The launch, courtesy of Roscosmos subsidiary ‘Sistemy Precizionnogo Priborostroeniya’, has been scheduled for October 2018. The company specializes in multi-layer ultra-high-precision lenses – the approach it used for the creation of the two glass spheres.
Only two countries besides Russia today are technologically capable of producing the satellites – the United States and France.
Three spherical satellites have been produced, with two planned for orbital launch, and another one to be mounted on the ground as a relay.
When in orbit, the glass satellites will resemble targets at a shooting range, and used to measure distances by way of Earth-based lasers, numbering 40 so far across the globe. Unlike older systems, such as the American LAGEOS, the new Russian-made spheres will be accurate to the tenth of a millimeter – a record achievement, given that the other systems are off by about a 1000 times that number, Izvestia was told by SPP Director, Yury Roy.

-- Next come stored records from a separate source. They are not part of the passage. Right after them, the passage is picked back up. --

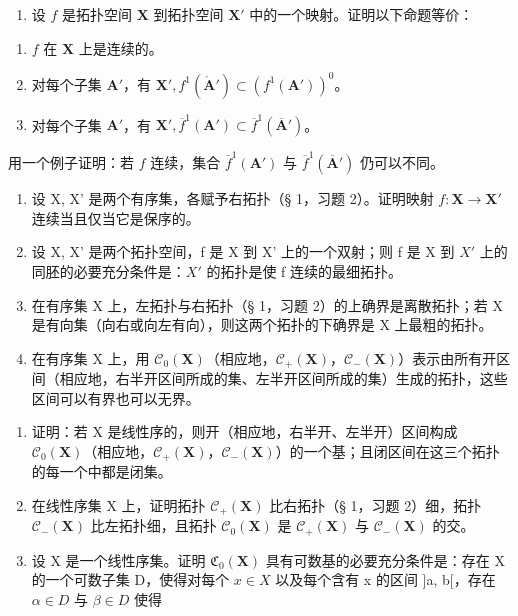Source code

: \BourbakiExerciseGroup

\begin{enumerate}
\def\labelenumi{\arabic{enumi})}
\tightlist
\item
  设 \(f\) 是拓扑空间 \(\mathbf{X}\) 到拓扑空间 \(\mathbf{X}'\) 中的一个映射。证明以下命题等价：
\end{enumerate}

\begin{enumerate}
\def\labelenumi{\alph{enumi})}
\item
  \(f\) 在 \(\mathbf{X}\) 上是连续的。
\item
  对每个子集 \(\mathbf{A}'\)，有 \(\mathbf{X}', f^1 (\mathring{\mathbf{A}}') \subset (f^1 (\mathbf{A}'))^0\)。
\item
  对每个子集 \(\mathbf{A}'\)，有 \(\mathbf{X}', \overline{f}^1 (\mathbf{A}') \subset \overline{f}^1 (\overline{\mathbf{A}}')\)。
\end{enumerate}

用一个例子证明：若 \(f\) 连续，集合 \(\overline{f}^1 (\mathbf{A}')\) 与 \(\overline{f}^1 (\overline{\mathbf{A}}')\) 仍可以不同。

\begin{enumerate}
\def\labelenumi{\arabic{enumi})}
\setcounter{enumi}{1}
\item
  设 X, X' 是两个有序集，各赋予右拓扑（§ 1，习题 2）。证明映射 \(f: \mathbf{X} \to \mathbf{X}'\) 连续当且仅当它是保序的。
\item
  设 X, X' 是两个拓扑空间，f 是 X 到 X' 上的一个双射；则 f 是 X 到 \(X'\) 上的同胚的必要充分条件是：\(X'\) 的拓扑是使 f 连续的最细拓扑。
\item
  在有序集 X 上，左拓扑与右拓扑（§ 1，习题 2）的上确界是离散拓扑；若 X 是有向集（向右或向左有向），则这两个拓扑的下确界是 X 上最粗的拓扑。
\item
  在有序集 X 上，用 \(\mathcal{C}_{0}(\mathbf{X})\)（相应地，\(\mathcal{C}_{+}(\mathbf{X})\)，\(\mathcal{C}_{-}(\mathbf{X})\)）表示由所有开区间（相应地，右半开区间所成的集、左半开区间所成的集）生成的拓扑，这些区间可以有界也可以无界。
\end{enumerate}

\begin{enumerate}
\def\labelenumi{\alph{enumi})}
\item
  证明：若 X 是线性序的，则开（相应地，右半开、左半开）区间构成 \(\mathcal{C}_{0}(\mathbf{X})\)（相应地，\(\mathcal{C}_{+}(\mathbf{X})\)，\(\mathcal{C}_{-}(\mathbf{X})\)）的一个基；且闭区间在这三个拓扑的每一个中都是闭集。
\item
  在线性序集 X 上，证明拓扑 \(\mathcal{C}_{+}(\mathbf{X})\) 比右拓扑（§ 1，习题 2）细，拓扑 \(\mathcal{C}_{-}(\mathbf{X})\) 比左拓扑细，且拓扑 \(\mathcal{C}_{0}(\mathbf{X})\) 是 \(\mathcal{C}_{+}(\mathbf{X})\) 与 \(\mathcal{C}_{-}(\mathbf{X})\) 的交。
\item
  设 X 是一个线性序集。证明 \(\mathfrak{C}_{0}(\mathbf{X})\) 具有可数基的必要充分条件是：存在 X 的一个可数子集 D，使得对每个 \(x \in X\) 以及每个含有 x 的区间 {]}a, b{[}，存在 \(\alpha \in D\) 与 \(\beta \in D\) 使得
\end{enumerate}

The need for such high-precision lens-based satellites is obvious – they cover a whole range of uses, not only in measuring the Earth’s gravitational field, but also increasing GLONASS precision, even measuring tectonic plate movements under our feet.
BLITS satelliteNPK SPP
The first ever satellite comprised entirely of glass has been launched in 2009, and dubbed BLITS – or Ball of the Lens In The Space. It hovered about 800km above us before crashing in 2013 after colliding with space debris from another satellite. The new glass spheres will double this orbit. At about 1,500km the Earth’s gravitational pull stops having any effect, and the scientists are planning on using this fact to emerge at better geophysical and geodesic measurements.